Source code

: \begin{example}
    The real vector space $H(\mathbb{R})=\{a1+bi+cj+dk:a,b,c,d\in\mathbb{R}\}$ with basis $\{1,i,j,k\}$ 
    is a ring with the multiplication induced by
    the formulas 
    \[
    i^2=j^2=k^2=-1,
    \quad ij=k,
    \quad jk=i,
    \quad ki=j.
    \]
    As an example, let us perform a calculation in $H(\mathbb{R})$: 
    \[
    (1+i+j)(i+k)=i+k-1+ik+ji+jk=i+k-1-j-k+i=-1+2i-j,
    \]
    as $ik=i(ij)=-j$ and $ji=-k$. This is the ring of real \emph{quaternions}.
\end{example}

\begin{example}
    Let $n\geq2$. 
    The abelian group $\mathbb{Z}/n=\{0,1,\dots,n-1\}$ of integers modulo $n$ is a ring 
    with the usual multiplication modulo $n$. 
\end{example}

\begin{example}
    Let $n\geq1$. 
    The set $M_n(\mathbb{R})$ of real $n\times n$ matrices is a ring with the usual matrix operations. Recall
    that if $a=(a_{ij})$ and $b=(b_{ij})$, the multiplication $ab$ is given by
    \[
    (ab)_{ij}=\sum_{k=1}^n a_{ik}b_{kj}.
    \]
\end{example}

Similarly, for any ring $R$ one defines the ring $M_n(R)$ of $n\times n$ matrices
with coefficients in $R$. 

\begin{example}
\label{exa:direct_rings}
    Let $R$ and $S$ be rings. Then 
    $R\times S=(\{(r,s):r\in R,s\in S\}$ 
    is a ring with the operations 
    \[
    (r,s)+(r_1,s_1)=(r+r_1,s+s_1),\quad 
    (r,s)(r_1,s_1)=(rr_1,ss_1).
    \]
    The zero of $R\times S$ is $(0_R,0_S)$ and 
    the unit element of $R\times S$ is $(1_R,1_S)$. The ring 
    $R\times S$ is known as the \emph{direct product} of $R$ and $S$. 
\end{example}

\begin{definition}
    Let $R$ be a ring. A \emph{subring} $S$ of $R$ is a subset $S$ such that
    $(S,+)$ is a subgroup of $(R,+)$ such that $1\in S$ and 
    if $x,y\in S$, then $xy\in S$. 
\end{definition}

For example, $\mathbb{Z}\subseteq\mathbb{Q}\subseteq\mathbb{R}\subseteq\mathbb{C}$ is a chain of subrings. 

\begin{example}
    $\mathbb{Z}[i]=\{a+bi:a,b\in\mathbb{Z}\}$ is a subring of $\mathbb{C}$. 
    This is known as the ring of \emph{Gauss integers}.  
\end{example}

WORK ITEM: An exact copy of every line above, start to finish, is required.

RESULT OF THE TASK:
Source code

: \begin{example}
    The real vector space $H(\mathbb{R})=\{a1+bi+cj+dk:a,b,c,d\in\mathbb{R}\}$ with basis $\{1,i,j,k\}$ 
    is a ring with the multiplication induced by
    the formulas 
    \[
    i^2=j^2=k^2=-1,
    \quad ij=k,
    \quad jk=i,
    \quad ki=j.
    \]
    As an example, let us perform a calculation in $H(\mathbb{R})$: 
    \[
    (1+i+j)(i+k)=i+k-1+ik+ji+jk=i+k-1-j-k+i=-1+2i-j,
    \]
    as $ik=i(ij)=-j$ and $ji=-k$. This is the ring of real \emph{quaternions}.
\end{example}

\begin{example}
    Let $n\geq2$. 
    The abelian group $\mathbb{Z}/n=\{0,1,\dots,n-1\}$ of integers modulo $n$ is a ring 
    with the usual multiplication modulo $n$. 
\end{example}

\begin{example}
    Let $n\geq1$. 
    The set $M_n(\mathbb{R})$ of real $n\times n$ matrices is a ring with the usual matrix operations. Recall
    that if $a=(a_{ij})$ and $b=(b_{ij})$, the multiplication $ab$ is given by
    \[
    (ab)_{ij}=\sum_{k=1}^n a_{ik}b_{kj}.
    \]
\end{example}

Similarly, for any ring $R$ one defines the ring $M_n(R)$ of $n\times n$ matrices
with coefficients in $R$. 

\begin{example}
\label{exa:direct_rings}
    Let $R$ and $S$ be rings. Then 
    $R\times S=(\{(r,s):r\in R,s\in S\}$ 
    is a ring with the operations 
    \[
    (r,s)+(r_1,s_1)=(r+r_1,s+s_1),\quad 
    (r,s)(r_1,s_1)=(rr_1,ss_1).
    \]
    The zero of $R\times S$ is $(0_R,0_S)$ and 
    the unit element of $R\times S$ is $(1_R,1_S)$. The ring 
    $R\times S$ is known as the \emph{direct product} of $R$ and $S$. 
\end{example}

\begin{definition}
    Let $R$ be a ring. A \emph{subring} $S$ of $R$ is a subset $S$ such that
    $(S,+)$ is a subgroup of $(R,+)$ such that $1\in S$ and 
    if $x,y\in S$, then $xy\in S$. 
\end{definition}

For example, $\mathbb{Z}\subseteq\mathbb{Q}\subseteq\mathbb{R}\subseteq\mathbb{C}$ is a chain of subrings. 

\begin{example}
    $\mathbb{Z}[i]=\{a+bi:a,b\in\mathbb{Z}\}$ is a subring of $\mathbb{C}$. 
    This is known as the ring of \emph{Gauss integers}.  
\end{example}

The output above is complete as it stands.